I am sure the question has been asked more than once, why a blog?

What do I have to say that is so important for others to hear?  Maybe a lot, maybe nothing.  I have come to realize that blogging, for me, isn't about who is reading so much as it is about what I need to say.

There a many reasons for blogging, tips to share and issues to raise.  I find that I need an outlet.  There are things I want to share, things I want to say.  As a housewife, I don't see a lot of people during the day.  I am usually home cooking, cleaning, taking care of animals and I love that, it is what makes me happy. I know there are others out there like me, even if they aren't in my backyard.

Blogging will eventually, I hope, connect me with others around the world that have shared interests and values.  Blogging also provides a legacy.
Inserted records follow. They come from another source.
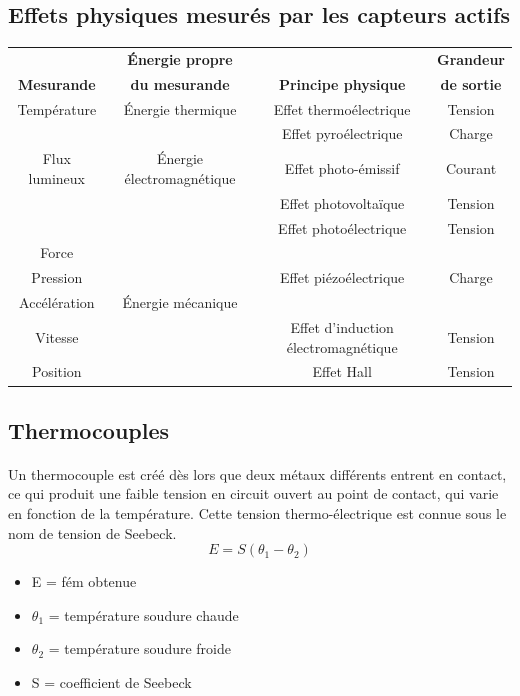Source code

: \documentclass{article}
\begin{document}
\subsection{Effets physiques mesurés par les capteurs actifs}
\begin{table}[H]
    \centering
    \begin{tabular}{c c c c}
        & \textbf{Énergie propre} & & \textbf{Grandeur}\\
        \textbf{Mesurande} & \textbf{du mesurande} & \textbf{Principe physique} & \textbf{de sortie}\\
        \hline
        Température & Énergie thermique & Effet thermoélectrique & Tension\\
         &  & Effet pyroélectrique & Charge\\
        \hline
        Flux lumineux & Énergie électromagnétique & Effet photo-émissif & Courant\\
        &  & Effet photovoltaïque & Tension\\
        &  & Effet photoélectrique & Tension\\
        \hline
        Force & & & \\
        Pression & & Effet piézoélectrique & Charge \\
        Accélération & Énergie mécanique & & \\
        Vitesse & & Effet d'induction électromagnétique & Tension \\
        Position & & Effet Hall & Tension \\
    \end{tabular}
\end{table}

\subsection{Thermocouples}
\paragraph{}
Un thermocouple est créé dès lors que deux métaux différents entrent en contact, ce qui produit une faible tension en circuit ouvert au point de contact, qui varie en fonction de la température. Cette tension thermo-électrique est connue sous le nom de tension de Seebeck.
$$E = S (\theta_1 - \theta_2)$$
\begin{itemize}
    \item E = fém obtenue
    \item $\theta_1$ = température soudure chaude
    \item $\theta_2$ = température soudure froide
    \item S = coefficient de Seebeck
\end{itemize}
\end{document}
My mother was older when I was born, I was the youngest of 5.  I only ever knew one set of grandparents, hers.  I have so many memories of my grandparents, being at their home, feeding the chickens and staying away from the rooster. I was 15 when my grandfather passed away and 23 when my grandmother passed away.

Even with the memories I have I never thought to talk to my grandmother about what it was like for her being a housewife.  I have her cookbook, with recipes in her handwriting, but they are just recipes.  There are no notes about why she liked the recipe or if her family liked them, or when she made them and how often.

Turning 40 has given me a sense of mortality.  I look at my parents who are 76, and 80 and know I very well could have 40 more years on this earth with the opportunity to meet my grandchildren and great grandchildren and possibly even great great grandchildren. Then again I think about my father's parents who I never had a chance to meet and often wonder what they would have been like, and I realize that there is also a chance I may never meet any of my grandchildren.

This is one of the reasons I need to be more diligent about putting my thoughts out there.  I want to leave a legacy for generations to read when I am gone.  Maybe the generations that come after I am gone will get a sense of what I was like and see that being a housewife can be fulfilling, and rewarding.